Rereading Native Son

I’ve begun re-reading a book (with the students in my philosophical issues in literature class this semester) which, as I noted here a while ago, made a dramatic impact on me on my first reading of it: Richard Wright‘s Native Son. Thus far, I’ve read and discussed Book One with my students (on Wednesday last week); we will resume discussions on April 8th once spring break is over. But even on this brief revisitation I’m struck by how my reading has changed. I’m now twenty-six years older than I was on my first reading. Then, I was thinking about returning to graduate school; now, I’m a tenured professor assigning the same text to my undergraduates. Then, I read Native Son in the anticipation of discussing it with my girlfriend, who had gifted it to me; I think I subconsciously hoped to impress an older and wiser woman with my sensitive and nuanced take on Bigger Thomas’ fate. Now, I read Book One (Fear) of Native Son in anticipation of discussing it with my students, many of whom have already shown themselves capable of sensitive and nuanced readings of the novels I have assigned them thus far; I therefore look forward to their understanding of this classic novel, daring to hope that they will bring a new interpretation and understanding of this material to my attention.  For my part, I’m far more attentive to many plot details and devices on this reading; I’ve become, I think, a more careful and sensitive reader over the years, looking for more, and often finding it, in the texts I read.

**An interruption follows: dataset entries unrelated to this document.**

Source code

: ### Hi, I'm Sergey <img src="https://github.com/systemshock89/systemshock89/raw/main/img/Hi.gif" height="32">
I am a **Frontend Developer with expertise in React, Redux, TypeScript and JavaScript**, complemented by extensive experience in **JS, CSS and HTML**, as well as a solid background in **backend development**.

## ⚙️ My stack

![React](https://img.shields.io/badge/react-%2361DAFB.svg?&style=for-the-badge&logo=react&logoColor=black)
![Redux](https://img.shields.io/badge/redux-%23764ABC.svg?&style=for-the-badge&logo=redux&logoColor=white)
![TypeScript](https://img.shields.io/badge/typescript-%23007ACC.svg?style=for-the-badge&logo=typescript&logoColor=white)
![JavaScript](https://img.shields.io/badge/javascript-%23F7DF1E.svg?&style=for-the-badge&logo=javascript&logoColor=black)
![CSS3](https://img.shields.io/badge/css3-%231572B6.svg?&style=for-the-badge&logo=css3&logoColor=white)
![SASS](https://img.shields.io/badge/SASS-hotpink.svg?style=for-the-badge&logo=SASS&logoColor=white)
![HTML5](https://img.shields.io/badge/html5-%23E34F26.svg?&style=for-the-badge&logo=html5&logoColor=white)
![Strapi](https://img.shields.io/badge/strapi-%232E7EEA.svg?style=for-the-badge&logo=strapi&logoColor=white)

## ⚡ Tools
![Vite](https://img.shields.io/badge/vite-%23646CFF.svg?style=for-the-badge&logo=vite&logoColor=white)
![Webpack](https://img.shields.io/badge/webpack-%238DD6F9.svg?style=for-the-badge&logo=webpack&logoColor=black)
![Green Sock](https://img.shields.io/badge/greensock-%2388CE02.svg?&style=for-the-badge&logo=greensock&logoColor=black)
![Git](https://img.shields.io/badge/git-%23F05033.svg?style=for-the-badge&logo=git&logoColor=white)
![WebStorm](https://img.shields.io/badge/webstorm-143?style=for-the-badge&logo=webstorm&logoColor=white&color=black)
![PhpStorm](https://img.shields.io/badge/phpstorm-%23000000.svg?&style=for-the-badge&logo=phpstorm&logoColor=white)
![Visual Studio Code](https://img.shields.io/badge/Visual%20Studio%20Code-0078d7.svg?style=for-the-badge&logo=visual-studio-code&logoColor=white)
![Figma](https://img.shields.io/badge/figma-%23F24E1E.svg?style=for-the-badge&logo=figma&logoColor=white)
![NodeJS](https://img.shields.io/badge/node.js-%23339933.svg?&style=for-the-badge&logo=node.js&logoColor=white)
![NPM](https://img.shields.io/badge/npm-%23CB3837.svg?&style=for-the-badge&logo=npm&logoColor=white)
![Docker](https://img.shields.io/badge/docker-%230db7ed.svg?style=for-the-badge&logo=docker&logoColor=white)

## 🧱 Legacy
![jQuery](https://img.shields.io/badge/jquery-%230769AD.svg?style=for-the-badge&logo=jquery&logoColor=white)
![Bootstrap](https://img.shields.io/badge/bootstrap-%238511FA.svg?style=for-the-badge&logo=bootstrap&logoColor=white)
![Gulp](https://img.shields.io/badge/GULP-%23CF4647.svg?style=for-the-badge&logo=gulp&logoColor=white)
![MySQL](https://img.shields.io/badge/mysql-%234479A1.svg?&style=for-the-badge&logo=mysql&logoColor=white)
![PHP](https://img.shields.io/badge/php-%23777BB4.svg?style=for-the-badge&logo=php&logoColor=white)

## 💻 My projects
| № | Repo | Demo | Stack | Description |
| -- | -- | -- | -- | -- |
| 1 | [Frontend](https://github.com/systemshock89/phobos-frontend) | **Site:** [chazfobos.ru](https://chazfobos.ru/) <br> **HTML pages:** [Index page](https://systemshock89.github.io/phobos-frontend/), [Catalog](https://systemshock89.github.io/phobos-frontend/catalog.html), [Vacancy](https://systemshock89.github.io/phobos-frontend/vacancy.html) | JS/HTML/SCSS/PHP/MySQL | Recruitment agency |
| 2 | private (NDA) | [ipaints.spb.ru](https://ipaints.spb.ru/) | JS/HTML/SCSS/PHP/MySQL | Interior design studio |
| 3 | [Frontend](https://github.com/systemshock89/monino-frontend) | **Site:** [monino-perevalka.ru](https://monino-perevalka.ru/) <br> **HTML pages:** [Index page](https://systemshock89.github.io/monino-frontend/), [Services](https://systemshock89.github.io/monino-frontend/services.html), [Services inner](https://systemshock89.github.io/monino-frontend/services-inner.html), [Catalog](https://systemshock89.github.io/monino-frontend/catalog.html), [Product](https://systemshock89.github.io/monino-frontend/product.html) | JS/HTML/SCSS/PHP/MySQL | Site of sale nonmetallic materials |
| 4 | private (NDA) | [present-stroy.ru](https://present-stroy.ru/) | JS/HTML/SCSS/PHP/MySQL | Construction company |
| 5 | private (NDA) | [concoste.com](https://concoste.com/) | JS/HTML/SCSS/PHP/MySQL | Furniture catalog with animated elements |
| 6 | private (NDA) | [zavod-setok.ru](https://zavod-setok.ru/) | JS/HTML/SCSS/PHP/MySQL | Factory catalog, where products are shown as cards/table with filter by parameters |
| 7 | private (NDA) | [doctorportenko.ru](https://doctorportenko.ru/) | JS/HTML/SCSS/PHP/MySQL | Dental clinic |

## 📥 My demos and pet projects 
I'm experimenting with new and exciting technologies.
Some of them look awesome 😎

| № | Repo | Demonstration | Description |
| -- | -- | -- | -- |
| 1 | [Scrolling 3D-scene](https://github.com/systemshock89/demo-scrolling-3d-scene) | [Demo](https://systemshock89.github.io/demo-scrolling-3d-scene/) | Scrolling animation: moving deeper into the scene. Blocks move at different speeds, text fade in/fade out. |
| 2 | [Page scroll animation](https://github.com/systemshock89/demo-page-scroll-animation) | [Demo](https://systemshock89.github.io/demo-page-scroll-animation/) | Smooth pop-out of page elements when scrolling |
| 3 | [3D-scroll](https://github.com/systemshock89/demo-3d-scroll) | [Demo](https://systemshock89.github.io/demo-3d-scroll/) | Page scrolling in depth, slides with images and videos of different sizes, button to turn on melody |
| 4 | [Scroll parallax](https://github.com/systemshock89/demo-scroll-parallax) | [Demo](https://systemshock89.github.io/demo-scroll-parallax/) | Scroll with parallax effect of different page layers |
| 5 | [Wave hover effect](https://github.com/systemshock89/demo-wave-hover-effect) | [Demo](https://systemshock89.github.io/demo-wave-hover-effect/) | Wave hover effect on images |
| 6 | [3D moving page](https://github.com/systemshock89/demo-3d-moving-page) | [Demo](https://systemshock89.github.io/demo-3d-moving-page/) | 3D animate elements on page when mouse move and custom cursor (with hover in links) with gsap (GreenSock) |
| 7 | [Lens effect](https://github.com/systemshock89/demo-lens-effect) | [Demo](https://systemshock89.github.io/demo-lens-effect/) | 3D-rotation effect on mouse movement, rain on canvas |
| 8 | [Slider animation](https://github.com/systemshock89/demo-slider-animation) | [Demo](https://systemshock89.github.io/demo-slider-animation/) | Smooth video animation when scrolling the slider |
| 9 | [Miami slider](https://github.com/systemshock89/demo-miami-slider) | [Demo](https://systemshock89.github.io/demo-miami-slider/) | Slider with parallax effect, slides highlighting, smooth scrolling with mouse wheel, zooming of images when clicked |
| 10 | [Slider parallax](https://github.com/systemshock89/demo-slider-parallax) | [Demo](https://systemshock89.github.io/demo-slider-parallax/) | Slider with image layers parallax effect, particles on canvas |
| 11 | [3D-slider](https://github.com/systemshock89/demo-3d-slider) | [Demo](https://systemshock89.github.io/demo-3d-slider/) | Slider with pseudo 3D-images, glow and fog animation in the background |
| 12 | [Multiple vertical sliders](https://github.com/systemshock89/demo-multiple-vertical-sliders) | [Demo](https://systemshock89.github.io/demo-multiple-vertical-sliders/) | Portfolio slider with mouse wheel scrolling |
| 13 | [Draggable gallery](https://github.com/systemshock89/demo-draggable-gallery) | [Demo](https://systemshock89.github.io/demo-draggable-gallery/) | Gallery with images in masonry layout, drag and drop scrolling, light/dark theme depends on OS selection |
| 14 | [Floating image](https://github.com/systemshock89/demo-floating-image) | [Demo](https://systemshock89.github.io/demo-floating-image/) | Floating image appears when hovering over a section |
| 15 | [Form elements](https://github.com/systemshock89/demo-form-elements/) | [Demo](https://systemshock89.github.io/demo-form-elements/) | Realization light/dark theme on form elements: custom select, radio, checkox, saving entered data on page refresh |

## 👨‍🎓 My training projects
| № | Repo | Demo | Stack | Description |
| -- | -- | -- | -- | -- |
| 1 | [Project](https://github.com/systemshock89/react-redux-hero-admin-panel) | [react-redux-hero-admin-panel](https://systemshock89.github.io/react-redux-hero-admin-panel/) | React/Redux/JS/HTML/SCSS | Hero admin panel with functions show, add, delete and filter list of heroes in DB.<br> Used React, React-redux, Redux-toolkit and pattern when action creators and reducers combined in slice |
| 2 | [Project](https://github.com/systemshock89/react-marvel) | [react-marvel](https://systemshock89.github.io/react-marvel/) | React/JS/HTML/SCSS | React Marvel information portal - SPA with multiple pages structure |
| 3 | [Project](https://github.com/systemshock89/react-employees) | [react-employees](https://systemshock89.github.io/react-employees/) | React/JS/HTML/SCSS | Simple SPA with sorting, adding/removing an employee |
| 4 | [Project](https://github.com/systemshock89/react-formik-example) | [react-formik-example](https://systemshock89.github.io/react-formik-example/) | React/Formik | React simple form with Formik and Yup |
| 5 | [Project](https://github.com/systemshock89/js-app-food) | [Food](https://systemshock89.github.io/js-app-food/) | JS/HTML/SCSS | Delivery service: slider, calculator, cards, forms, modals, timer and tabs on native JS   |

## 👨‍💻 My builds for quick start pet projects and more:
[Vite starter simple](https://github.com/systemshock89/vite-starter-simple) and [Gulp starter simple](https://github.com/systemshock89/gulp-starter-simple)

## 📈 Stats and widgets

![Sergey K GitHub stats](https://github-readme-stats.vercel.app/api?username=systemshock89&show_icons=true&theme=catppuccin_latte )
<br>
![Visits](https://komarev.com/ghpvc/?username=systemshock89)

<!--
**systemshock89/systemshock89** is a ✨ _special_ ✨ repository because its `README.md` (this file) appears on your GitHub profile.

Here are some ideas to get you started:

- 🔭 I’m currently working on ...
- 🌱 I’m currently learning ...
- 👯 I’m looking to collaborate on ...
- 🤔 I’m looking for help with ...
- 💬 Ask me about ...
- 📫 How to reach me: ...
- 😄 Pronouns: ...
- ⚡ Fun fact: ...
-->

Before we began class discussions I subjected my students to a little autobiographical detail: I informed them of my prior reading, of the book’s influence on me, of the passage of time since then, how I would be re-reading the text with them, and so on. I did not detail the full extent of Native Son‘s impact on me; that discussion will have to wait till Bigger’s trial and his defense by Max. But I cannot wait to do so; I wonder if I will be able to capture the sense I had twenty-six years ago of suddenly seeing the world in a whole new light. One part of that anticipation also fills me with dread; what if my students simply do not ‘get’ from it what I was able to? What if, indeed, as I read on, I find myself disappointed by Native Son?

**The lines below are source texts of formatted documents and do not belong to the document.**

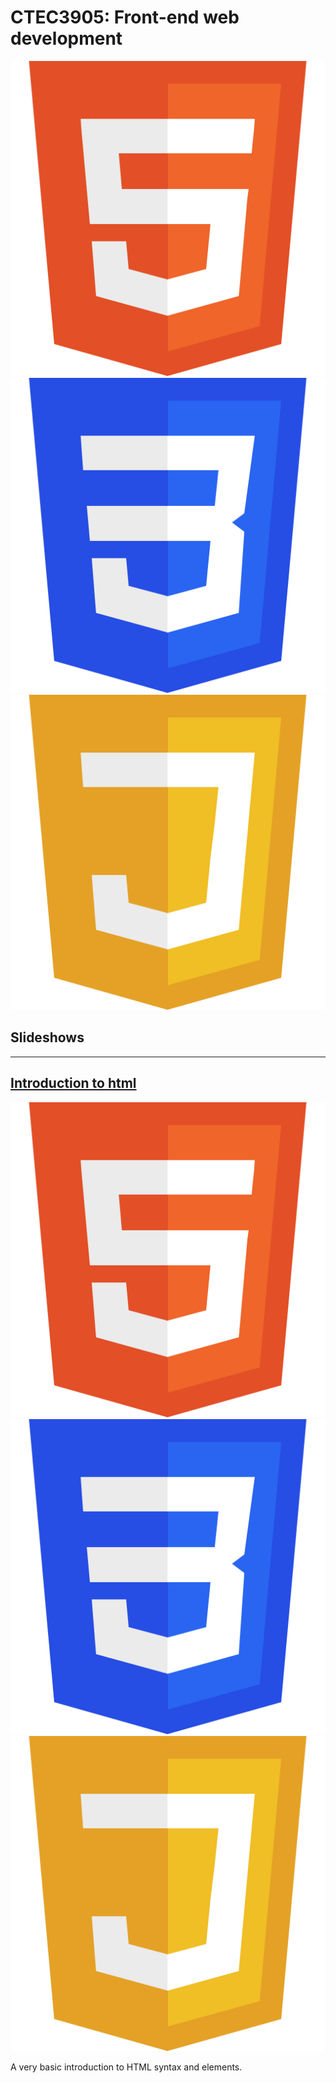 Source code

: # CTEC3905: Front-end web development

<div class="center">
	<img src="images/html.svg" alt="html logo">
	<img src="images/css.svg" alt="css logo">
	<img src="images/js.svg" alt="js logo">
</div>

## Slideshows

-----

## [Introduction to html](?file=html.md)

<div class="center">
	<img src="images/html.svg" alt="html logo">
	<img src="images/css.svg" alt="css logo">
	<img src="images/js.svg" alt="js logo">
</div>

A very basic introduction to HTML syntax and elements.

But if the first class discussion last week was any indicator, I needn’t entertain such fears. My students ‘came through’: they had read the first book closely; they had responded to Wright’s dramatic evocation of a fearful, angry, and violent Bigger, living in a ‘black world’ disjoint from a ‘white world,’ destined to run afoul of those forces that had conspired to make him who he was, to drive him to kill, negligently and willfully alike, onwards to his fatal rendezvous with America, his home and his graveyard. Bigger’s story endures; it does so because much else–like the forces that harried him–has too.